## Tide data scraper

This notebook scrapes data from https://marine.meteoconsult.fr/meteo-marine/horaires-des-marees/pointe-d-agon-944/juillet-2022
to retrieve information about the tides dates, coefficients and times.


In [118]:
""""Do the necessary imports"""
from bs4 import BeautifulSoup
import requests
import pandas as pd
import os

In [143]:
"""Scrape a first time to all the months where data about the tides can be found and create a list that 
can be pluged in the url to load all the pages where scrapable data is available"""

url = "https://marine.meteoconsult.fr/meteo-marine/horaires-des-marees/pointe-d-agon-944/juillet-2022"

response=requests.get(url)

soup1 = BeautifulSoup(response.content, 'html.parser')

list_dates=[]
list_years=[]

for i in soup1.find_all(class_="month-container"):
    list_dates.append((i.find(class_="name").text))
    list_years.append((i.find(class_="year").text))
    
list_dates_and_years = [m+str(n) for m,n in zip(list_dates, list_years)]

month_years_final=[]
for i in list_dates_and_years:
    i=i.replace("20", "-20")
    month_years_final.append(i)
    





The following code iterates over each of the periods for which data is available on the website
For each period, the corresponding web page is scrapped and data about the date (two classes scrapped because
of the distinction between weekends days and week days made on the website), the time of the low and high tides,
the value of the coefficient of the first and second ties.
Once this data is collected, it is reshaped to eliminate the \n obtained with the scraped information.
The times are also formated so that a distinction is made between the time of each tide (4 tides per day in total)
Finally all the data is grouped in a dataframe which is then saved as a csv (one dataframe per month)


In [229]:
"""Loop on each month and extract the information"""

url = "https://marine.meteoconsult.fr/meteo-marine/horaires-des-marees/pointe-d-agon-944"


for month in month_years_final:
    
    days=[]
    high_tide_time=[]
    low_tide_time=[]
    first_tide_coeff=[]
    second_tide_coeff=[]
      
    req=requests.get(url + f"/{month}")
    soup = BeautifulSoup(req.content, 'html.parser')
    
    for i in soup.find_all(class_= ["tide-date week", "tide-date weekEnd"]):
        days.append(i.text)

    for i in soup.find_all(class_="high-tide"):
        high_tide_time.append(i.find(class_="hour").text)

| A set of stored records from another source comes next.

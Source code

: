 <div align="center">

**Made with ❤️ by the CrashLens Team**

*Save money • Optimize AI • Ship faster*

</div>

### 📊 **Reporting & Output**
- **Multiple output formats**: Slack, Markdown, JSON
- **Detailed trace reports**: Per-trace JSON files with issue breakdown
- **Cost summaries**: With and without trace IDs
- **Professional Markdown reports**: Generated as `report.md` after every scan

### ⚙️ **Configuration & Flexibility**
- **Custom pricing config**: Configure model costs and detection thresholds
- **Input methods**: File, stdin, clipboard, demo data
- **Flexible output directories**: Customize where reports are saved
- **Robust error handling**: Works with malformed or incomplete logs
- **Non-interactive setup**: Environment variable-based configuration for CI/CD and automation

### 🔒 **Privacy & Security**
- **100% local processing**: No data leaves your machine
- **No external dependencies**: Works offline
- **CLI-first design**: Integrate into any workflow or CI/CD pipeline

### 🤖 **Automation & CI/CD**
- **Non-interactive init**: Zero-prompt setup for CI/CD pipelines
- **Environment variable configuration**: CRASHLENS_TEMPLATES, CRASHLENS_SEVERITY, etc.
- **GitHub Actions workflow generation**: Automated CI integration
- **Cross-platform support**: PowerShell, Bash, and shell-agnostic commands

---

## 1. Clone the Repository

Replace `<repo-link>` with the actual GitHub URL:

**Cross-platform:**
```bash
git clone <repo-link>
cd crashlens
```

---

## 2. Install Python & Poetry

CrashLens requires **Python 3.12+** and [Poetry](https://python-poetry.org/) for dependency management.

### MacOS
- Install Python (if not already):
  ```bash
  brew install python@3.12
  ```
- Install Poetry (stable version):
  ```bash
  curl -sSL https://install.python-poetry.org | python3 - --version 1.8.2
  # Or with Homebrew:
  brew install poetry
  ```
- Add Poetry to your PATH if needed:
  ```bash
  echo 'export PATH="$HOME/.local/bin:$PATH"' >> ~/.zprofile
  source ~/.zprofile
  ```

    for i in soup.find_all(class_="low-tide"):
        low_tide_time.append(i.find(class_="hour").text)

    for index,value in enumerate(soup.find_all(class_=["coef tide-coef-level-1","coef tide-coef-level-2","coef tide-coef-level-3","coef tide-coef-level-4","coef tide-coef-level-5"])):
        if (index%2) == 0:
            first_tide_coeff.append(value.text)
        else:
            second_tide_coeff.append(value.text)
            
    """Do the necessary reshapes"""
    
    days_formated=[]
    for i in days:
        i=i.replace("\n","")
        days_formated.append(i)

    first_tide_coeff_formated=[]
    for i in first_tide_coeff:
        i=i.replace("\n","")
        first_tide_coeff_formated.append(i)

    second_tide_coeff_formated=[]
    for i in second_tide_coeff:
        i=i.replace("\n","")
        second_tide_coeff_formated.append(i)
        
    high_tide_time_1=[]
    high_tide_time_2=[]
    low_tide_time_1=[]
    low_tide_time_2=[]

    for index, value in enumerate(high_tide_time):
        if index%2==0:
            high_tide_time_1.append(value)
        else:
            high_tide_time_2.append(value)
            
    for index, value in enumerate(low_tide_time):
        if index%2==0:
            low_tide_time_1.append(value)
        else:
            low_tide_time_2.append(value)
            
    """Zip the different lists in a unique data set"""
            
    result = zip(days_formated,first_tide_coeff_formated,second_tide_coeff_formated,high_tide_time_1,high_tide_time_2,low_tide_time_1,low_tide_time_2)
    tide_calendar = pd.DataFrame(list(result), columns = ['Date', "Coeff1",'Coeff2',"first_high_tide","second_high_tide","first_low_tide","second_low_tide"])
     
    
    """For each loop save the data set of the corresponding month"""        
    file_path = os.getcwd()

    tide_calendar.to_csv(file_path+f"/results_tides/{month}.csv")
        
    
    
    

    

Unfortunatly some of the dataframes will be incorrect due to the fact that some days have less than 4 tides per day, which
results in the creation of a gap in the data. This only happens very infrequently and can therefore be corrected by hand.